Illinois Watch Company
- Founded: 1870, Springfield, Illinois
- Founders: John C. Adams and John Whitfield Bunn
- Headquarters: Springfield, Illinois, United States

= Illinois Watch Company =

Defunct American watch manufacturer

The Illinois Watch Company was founded on December 23, 1870, in Springfield, Illinois, by John C. Adams, John Whitfield Bunn (1831–1920), and various additional financiers. Twenty years later, Jacob Bunn Jr., (1864–1926) took over and ran the company until his death in 1926. The Bunn family surname was used in their most famous railroad watch, the Illinois "Bunn Special".

The company was sold to Hamilton Watch Company in 1927 and ceased to manufacture watches in the USA in the mid 1930s.

The Illinois Watch Company was reestablished in 2009 in Quincy, Illinois, and are currently servicing vintage Illinois watches as well as producing new watches, the first of which was assembled at the Quincy facility in 2020.

==History==
The history of the Illinois Watch Company contains three distinct institutional chapters:

===The Springfield Watch Company===
The corporation was established as the Springfield Watch Company by John C. Adams of Massachusetts, and John Todd Stuart, William B. Miller, Dr. George Pasfield, John Whitfield Bunn, John Williams, and George N. Black, all of Springfield, Sangamon County, Illinois. John Todd Stuart served as the first President of the new corporation, which had been capitalized initially at $100,000.00. William B. Miller served as the first Secretary. The other named men constituted the original Board of Directors of the Springfield Watch Company. In 1873, the corporation established a corporate office in New York City. By the end of the year 1872, the corporation had sold approximately 10,000 watch movements.

===The Illinois Springfield Watch Company===
The Springfield Watch Company encountered severe financial difficulty during its institutional infancy. Consequently, the corporation had to undergo reorganization in 1877. In July, 1877, the corporation changed its name to the "Illinois Springfield Watch Company." Erastus Newton Bates, the second President of the corporation, assumed the chief executive leadership of the newly reorganized concern until July, 1878. The corporation again faced severe financial crisis, and had to be reorganized.

===The Illinois Watch Company===
The Illinois Springfield Watch Company was reorganized in the fall and winter of 1878, and was renamed the "Illinois Watch Company" (the final name of the corporation). Chief executive leadership of the corporation was assumed by Jacob Bunn Sr. (1814–1897), an Illinois industrialist, railroad financier, railroad reorganizer, wholesale grocer, commission merchant, newspaper publisher, land developer, coal operator, political advisor and financier, banker, and rope manufacturer.
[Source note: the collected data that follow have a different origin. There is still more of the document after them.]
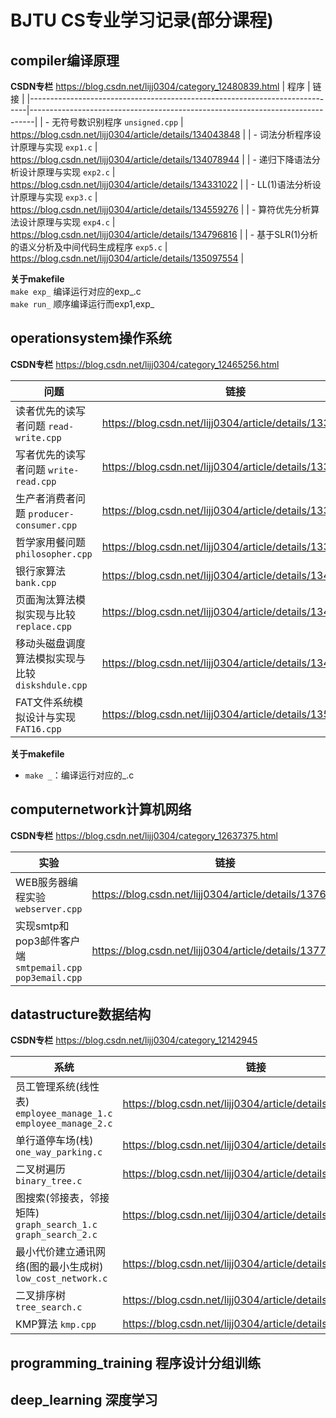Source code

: # BJTU CS专业学习记录(部分课程)

##  compiler编译原理  
**CSDN专栏** <https://blog.csdn.net/lijj0304/category_12480839.html>
| 程序                                                                                                            | 链接                                                                                                              |
|-----------------------------------------------------------------------------|-------------------------------------------------------------------------------|
| - 无符号数识别程序 `unsigned.cpp`                                             | <https://blog.csdn.net/lijj0304/article/details/134043848> |
| - 词法分析程序设计原理与实现 `exp1.c`                                     | <https://blog.csdn.net/lijj0304/article/details/134078944> |
| - 递归下降语法分析设计原理与实现 `exp2.c`                            | <https://blog.csdn.net/lijj0304/article/details/134331022> |
| - LL(1)语法分析设计原理与实现 `exp3.c`                                    | <https://blog.csdn.net/lijj0304/article/details/134559276> |
| - 算符优先分析算法设计原理与实现 `exp4.c`                            | <https://blog.csdn.net/lijj0304/article/details/134796816> |
| - 基于SLR(1)分析的语义分析及中间代码生成程序 `exp5.c` | <https://blog.csdn.net/lijj0304/article/details/135097554> |  

**关于makefile**   
`make exp_` 编译运行对应的exp_.c  
`make run_` 顺序编译运行而exp1,exp_  

## operationsystem操作系统

**CSDN专栏** <https://blog.csdn.net/lijj0304/category_12465256.html>

| 问题                                                                                                    | 链接                                                                                                               |
|------------------------------------------------------------------------|-------------------------------------------------------------------------------|
| 读者优先的读写者问题 `read-write.cpp`                             | <https://blog.csdn.net/lijj0304/article/details/133721501> |
| 写者优先的读写者问题 `write-read.cpp`                             | <https://blog.csdn.net/lijj0304/article/details/133722397> |
| 生产者消费者问题 `producer-consumer.cpp`                   | <https://blog.csdn.net/lijj0304/article/details/133722854> |
| 哲学家用餐问题 `philosopher.cpp`                                       | <https://blog.csdn.net/lijj0304/article/details/133723685> |
| 银行家算法 `bank.cpp`                                                               | <https://blog.csdn.net/lijj0304/article/details/134059646> |
| 页面淘汰算法模拟实现与比较 `replace.cpp`                      | <https://blog.csdn.net/lijj0304/article/details/134177033> |
| 移动头磁盘调度算法模拟实现与比较 `diskshdule.cpp` | <https://blog.csdn.net/lijj0304/article/details/134843393> |
| FAT文件系统模拟设计与实现 `FAT16.cpp`                          | <https://blog.csdn.net/lijj0304/article/details/135143196> |

**关于makefile**
- `make _`：编译运行对应的_.c

## computernetwork计算机网络

**CSDN专栏** <https://blog.csdn.net/lijj0304/category_12637375.html>

| 实验                                                                                                                      | 链接                                                                                                             |
|-----------------------------------------------------------------------------------|-------------------------------------------------------------------------------|
| WEB服务器编程实验 `webserver.cpp`                                                   | <https://blog.csdn.net/lijj0304/article/details/137605114> |
| 实现smtp和pop3邮件客户端 `smtpemail.cpp pop3email.cpp` | <https://blog.csdn.net/lijj0304/article/details/137729276> |

## datastructure数据结构

**CSDN专栏** <https://blog.csdn.net/lijj0304/category_12142945>

| 系统                                                                                                                                         | 链接                                                                                                                        |
|------------------------------------------------------------------------------------------------|-------------------------------------------------------------------------------------|
| 员工管理系统(线性表) `employee_manage_1.c employee_manage_2.c` | <https://blog.csdn.net/lijj0304/article/details/128314731> |
| 单行道停车场(栈) `one_way_parking.c`                                                                   | <https://blog.csdn.net/lijj0304/article/details/128314843> |
| 二叉树遍历 `binary_tree.c`                                                                                            | <https://blog.csdn.net/lijj0304/article/details/128314915> |
| 图搜索(邻接表，邻接矩阵) `graph_search_1.c graph_search_2.c`                | <https://blog.csdn.net/lijj0304/article/details/128314950> |
| 最小代价建立通讯网络(图的最小生成树) `low_cost_network.c`                      | <https://blog.csdn.net/lijj0304/article/details/128314982> |
| 二叉排序树 `tree_search.c`                                                                                            | <https://blog.csdn.net/lijj0304/article/details/128315006> |
| KMP算法 `kmp.cpp`                                                                                                          | <https://blog.csdn.net/lijj0304/article/details/127265059> |

## programming_training 程序设计分组训练

## deep_learning 深度学习
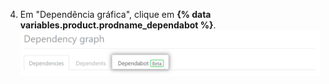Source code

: 4. Em "Dependência gráfica", clique em **{% data variables.product.prodname_dependabot %}**. ![Aba do gráfico de dependência, {% data variables.product.prodname_dependabot %}](/assets/images/help/dependabot/dependabot-tab-beta.png)
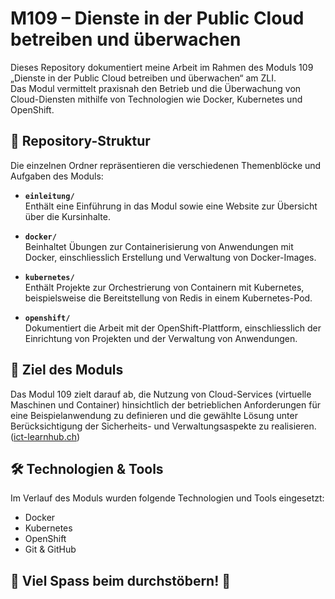 # M109 – Dienste in der Public Cloud betreiben und überwachen

Dieses Repository dokumentiert meine Arbeit im Rahmen des Moduls 109 „Dienste in der Public Cloud betreiben und überwachen“ am ZLI.  
Das Modul vermittelt praxisnah den Betrieb und die Überwachung von Cloud-Diensten mithilfe von Technologien wie Docker, Kubernetes und OpenShift.

## 📁 Repository-Struktur

Die einzelnen Ordner repräsentieren die verschiedenen Themenblöcke und Aufgaben des Moduls:

- **`einleitung/`**  
  Enthält eine Einführung in das Modul sowie eine Website zur Übersicht über die Kursinhalte.

- **`docker/`**  
  Beinhaltet Übungen zur Containerisierung von Anwendungen mit Docker, einschliesslich Erstellung und Verwaltung von Docker-Images.

- **`kubernetes/`**  
  Enthält Projekte zur Orchestrierung von Containern mit Kubernetes, beispielsweise die Bereitstellung von Redis in einem Kubernetes-Pod.

- **`openshift/`**  
  Dokumentiert die Arbeit mit der OpenShift-Plattform, einschliesslich der Einrichtung von Projekten und der Verwaltung von Anwendungen.

## 🎯 Ziel des Moduls

Das Modul 109 zielt darauf ab, die Nutzung von Cloud-Services (virtuelle Maschinen und Container) hinsichtlich der betrieblichen Anforderungen für eine Beispielanwendung zu definieren und die gewählte Lösung unter Berücksichtigung der Sicherheits- und Verwaltungsaspekte zu realisieren.  
([ict-learnhub.ch](https://www.ict-learnhub.ch/module/))

## 🛠️ Technologien & Tools

Im Verlauf des Moduls wurden folgende Technologien und Tools eingesetzt:

- Docker
- Kubernetes
- OpenShift
- Git & GitHub

## 🙌 Viel Spass beim durchstöbern! 🦆
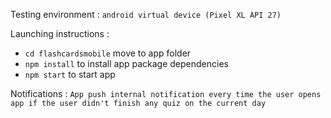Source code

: 
Testing environment :
 `android virtual device (Pixel XL API 27)`

Launching instructions :

* `cd flashcardsmobile` move to app folder
* `npm install` to install app package dependencies
* `npm start` to start app

Notifications :
 `App push internal notification every time the user opens app if the user didn't finish any quiz on the current day`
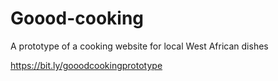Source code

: # Goood-cooking
A prototype of a cooking website for local West African dishes

https://bit.ly/gooodcookingprototype 
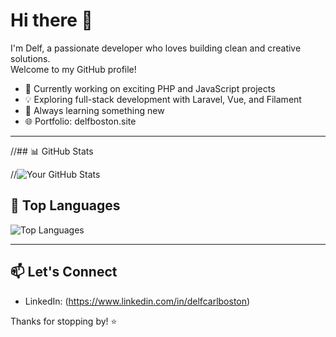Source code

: # Hi there 👋

I'm Delf, a passionate developer who loves building clean and creative solutions.  
Welcome to my GitHub profile!

- 🔭 Currently working on exciting PHP and JavaScript projects  
- 💡 Exploring full-stack development with Laravel, Vue, and Filament  
- 🎯 Always learning something new  
- 🌐 Portfolio: delfboston.site

---

//## 📊 GitHub Stats

//![Your GitHub Stats](https://github-readme-stats.vercel.app/api?username=derufu&show_icons=true&theme=radical&hide_border=true)

## 🚀 Top Languages

![Top Languages](https://github-readme-stats.vercel.app/api/top-langs/?username=derufu&layout=compact&theme=radical&hide_border=true)

---

## 📫 Let's Connect

- LinkedIn: (https://www.linkedin.com/in/delfcarlboston)

Thanks for stopping by! ⭐
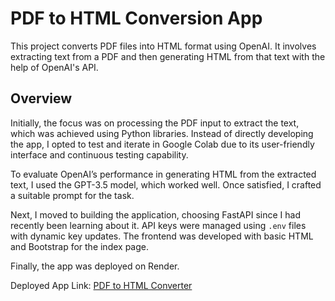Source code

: # PDF to HTML Conversion App

This project converts PDF files into HTML format using OpenAI. It involves extracting text from a PDF and then generating HTML from that text with the help of OpenAI's API.

## Overview

Initially, the focus was on processing the PDF input to extract the text, which was achieved using Python libraries. Instead of directly developing the app, I opted to test and iterate in Google Colab due to its user-friendly interface and continuous testing capability.

To evaluate OpenAI’s performance in generating HTML from the extracted text, I used the GPT-3.5 model, which worked well. Once satisfied, I crafted a suitable prompt for the task.

Next, I moved to building the application, choosing FastAPI since I had recently been learning about it. API keys were managed using `.env` files with dynamic key updates. The frontend was developed with basic HTML and Bootstrap for the index page.

Finally, the app was deployed on Render.

Deployed App Link: [PDF to HTML Converter](https://resume-html-79dx.onrender.com/)
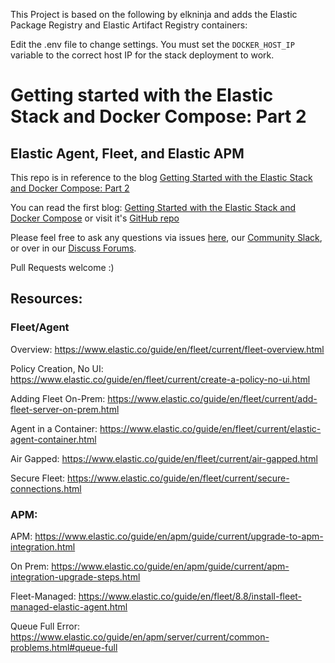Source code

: This Project is based on the following by elkninja and adds the Elastic Package Registry and Elastic Artifact Registry containers:

Edit the .env file to change settings.  You must set the `DOCKER_HOST_IP` variable to the correct host IP for the stack deployment to work.

# Getting started with the Elastic Stack and Docker Compose: Part 2
## Elastic Agent, Fleet, and Elastic APM

This repo is in reference to the blog [Getting Started with the Elastic Stack and Docker Compose: Part 2](https://www.elastic.co/blog/getting-started-with-the-elastic-stack-and-docker-compose-part-2)

You can read the first blog: [Getting Started with the Elastic Stack and Docker Compose](https://www.elastic.co/blog/getting-started-with-the-elastic-stack-and-docker-compose) or visit it's [GitHub repo](https://github.com/elkninja/elastic-stack-docker-part-one)

Please feel free to ask any questions via issues [here](https://github.com/elkninja/elastic-stack-docker-part-two/issues), our [Community Slack](https://ela.st/slack), or over in our [Discuss Forums](https://discuss.elastic.co/).

Pull Requests welcome :)

 
## Resources:
### Fleet/Agent

Overview: https://www.elastic.co/guide/en/fleet/current/fleet-overview.html

Policy Creation, No UI: https://www.elastic.co/guide/en/fleet/current/create-a-policy-no-ui.html

Adding Fleet On-Prem: https://www.elastic.co/guide/en/fleet/current/add-fleet-server-on-prem.html

Agent in a Container: https://www.elastic.co/guide/en/fleet/current/elastic-agent-container.html

Air Gapped: https://www.elastic.co/guide/en/fleet/current/air-gapped.html

Secure Fleet: https://www.elastic.co/guide/en/fleet/current/secure-connections.html

### APM:

APM:
https://www.elastic.co/guide/en/apm/guide/current/upgrade-to-apm-integration.html

On Prem: https://www.elastic.co/guide/en/apm/guide/current/apm-integration-upgrade-steps.html

Fleet-Managed: https://www.elastic.co/guide/en/fleet/8.8/install-fleet-managed-elastic-agent.html

Queue Full Error:
https://www.elastic.co/guide/en/apm/server/current/common-problems.html#queue-full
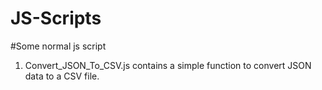 # JS-Scripts

#Some normal js script

1) Convert_JSON_To_CSV.js contains a simple function to convert JSON data to a CSV file.
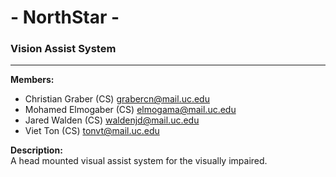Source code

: # - NorthStar -
### Vision Assist System
---

**Members:**
 - Christian Graber (CS) [grabercn@mail.uc.edu](mailto:grabercn@mail.uc.edu)
 - Mohamed Elmogaber (CS) [elmogama@mail.uc.edu](mailto:elmogama@mail.uc.edu)
 - Jared Walden (CS) [waldenjd@mail.uc.edu](mailto:waldenjd@mail.uc.edu)
 - Viet Ton (CS) [tonvt@mail.uc.edu](mailto:tonvt@mail.uc.edu)

**Description:**<br>
A head mounted visual assist system for the visually impaired.
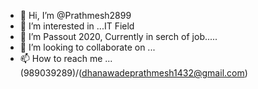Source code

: - 👋 Hi, I’m @Prathmesh2899
- 👀 I’m interested in ...IT Field
- 🌱 I’m Passout 2020, Currently in serch of job.....
- 💞️ I’m looking to collaborate on ...
- 📫 How to reach me ...(989039289)/(dhanawadeprathmesh1432@gmail.com)

<!---
Prathmesh2899/Prathmesh2899 is a ✨ special ✨ repository because its `README.md` (this file) appears on your GitHub profile.
You can click the Preview link to take a look at your changes.
--->
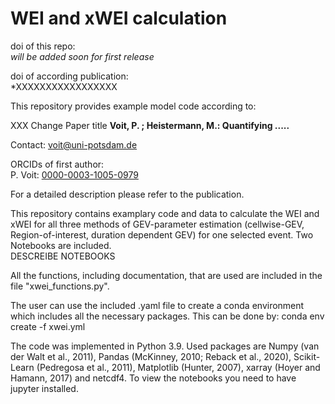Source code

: # WEI and xWEI calculation 


doi of this repo:  
*will be added soon for first release*

doi of according publication:  
*XXXXXXXXXXXXXXXXX

This repository provides example model code according to: 

XXX Change Paper title
**Voit, P. ; Heistermann, M.: Quantifying .....**

Contact: [voit@uni-potsdam.de](voit@uni-potsdam.de)

ORCIDs of first author:   
P. Voit:  [0000-0003-1005-0979](https://orcid.org/0000-0003-1005-0979)   
 

For a detailed description please refer to the publication.

This repository contains examplary code and data to calculate the WEI and xWEI for all three methods of GEV-parameter
estimation (cellwise-GEV, Region-of-interest, duration dependent GEV) for one selected event.
Two Notebooks are included.  
DESCREIBE NOTEBOOKS

All the functions, including documentation, that are used are included in the file "xwei_functions.py".

The user can use the included .yaml file to create a conda environment which includes all the necessary
packages. This can be done by:
conda env create -f xwei.yml

The code was implemented in Python 3.9. Used packages are Numpy (van der Walt et al., 2011), Pandas 
(McKinney, 2010; Reback et al., 2020),
Scikit-Learn (Pedregosa et al., 2011), Matplotlib (Hunter, 2007), xarray (Hoyer and Hamann, 2017) and netcdf4. To view the
notebooks you need to have jupyter installed.

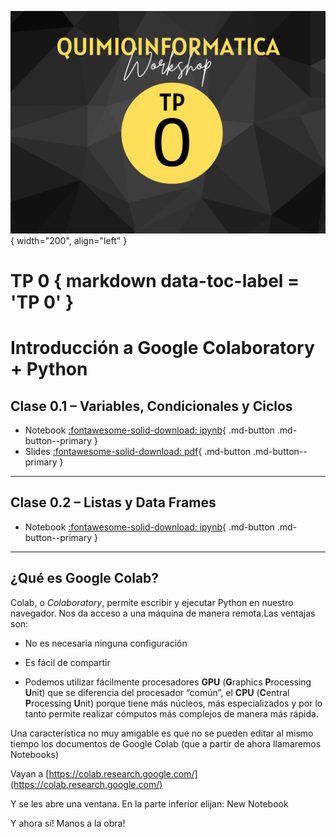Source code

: ![Image](img/TP0.png){ width="200", align="left" }

# **TP 0** { markdown data-toc-label = 'TP 0' }
# Introducción a Google Colaboratory + Python

## **Clase 0.1 – Variables, Condicionales y Ciclos**

* Notebook [:fontawesome-solid-download: ipynb](Trabajo_Practico_0_Variables.ipynb){ .md-button .md-button--primary }
* Slides [:fontawesome-solid-download: pdf](TP0_v001.pdf){ .md-button .md-button--primary }

<!--
Este es el botón para decargar materiales, en (#) hay que agregar el link correspondiente
--->

---

## **Clase 0.2 – Listas y Data Frames**

* Notebook [:fontawesome-solid-download: ipynb](Trabajo_Practico_0_DataFrames.ipynb){ .md-button .md-button--primary }

---

## ¿Qué es Google Colab?

Colab, o *Colaboratory*, permite escribir y ejecutar Python en nuestro navegador. Nos da acceso a una máquina de manera remota.Las ventajas son:

* No es necesaria ninguna configuración

* Es fácil de compartir

* Podemos utilizar fácilmente procesadores **GPU** (**G**raphics **P**rocessing **U**nit) que se diferencia del procesador “común”, el **CPU** (**C**entral **P**rocessing **U**nit) porque tiene más núcleos, más especializados y por lo tanto permite realizar cómputos más complejos de manera más rápida.

Una característica no muy amigable es que no se pueden editar al mismo tiempo los documentos de Google Colab (que a partir de ahora llamaremos Notebooks)

Vayan a [https://colab.research.google.com/](https://colab.research.google.com/)

Y se les abre una ventana. En la parte inferior elijan: New Notebook

Y ahora sí! Manos a la obra!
Jacob Bunn was the older brother of John Whitfield Bunn, and both men were among the closest friends and political allies of Illinois lawyer and statesman Abraham Lincoln, whose political career was largely financed and managed by the Bunn brothers. Jacob Bunn Sr., oversaw the steady growth of the new corporation, and under his administration the corporate employment grew from 260 in the year 1879 to 400 in the year 1880. Jacob Bunn led corporate sales along a certain and definite trajectory of growth in both volume of manufacture and corporate revenue. In 1879, the corporation manufactured 33,285 watch movements. In 1880, the corporation manufactured 47,065 watch movements. By 1890 the concern had established corporate offices in Chicago, New York City, and San Francisco. The corporation helped pioneer the logistical technology that served the enforcement of standard time for railroads throughout the world. At its apex of profitability, the Illinois Watch Company employed approximately 1,200 people.

==Management==
Principal Corporate Governance of the Illinois Watch Company:
1. Jacob Bunn (1814–1897): President, reorganizer, Director, Chairman.
2. John Whitfield Bunn (1831–1920): Vice-President, Director.
3. Charles Smorowski: Secretary of the corporation.
4. Jacob Bunn Jr. (1864–1926): Vice-President, President, Director, Chairman.
5. Henry Bunn: Vice President, President, Director, Chairman.
6. Benjamin Hamilton Feguson: Director, Vice-Chairman, Chairman.
7. Frederic W. Morgan: General Cashier, Credit Manager.
8. Julius Armbruster: General Salesman.

The passing of Jacob Bunn Jr. threw Illinois Watch into disarray. In 1928, for a sum in excess of $5,000,000.00, the Illinois Watch Company was purchased by the Hamilton Watch Company of Lancaster, Pennsylvania, which continued to operate the factory under the Illinois name and shifted the emphasis from pocket to wrist watch production. By 1932, the Great Depression forced Hamilton to close the Illinois factory, though they retained possession of the name for many years.

==Wristwatches==

Illinois Watch Company had four basic "periods" of wrist watch production. The first period was from the 1910s to the early 1920s, during which most wrist watches were converted pocketwatch movements. Gent's military and military-style specimens were made, often featuring porcelain dials.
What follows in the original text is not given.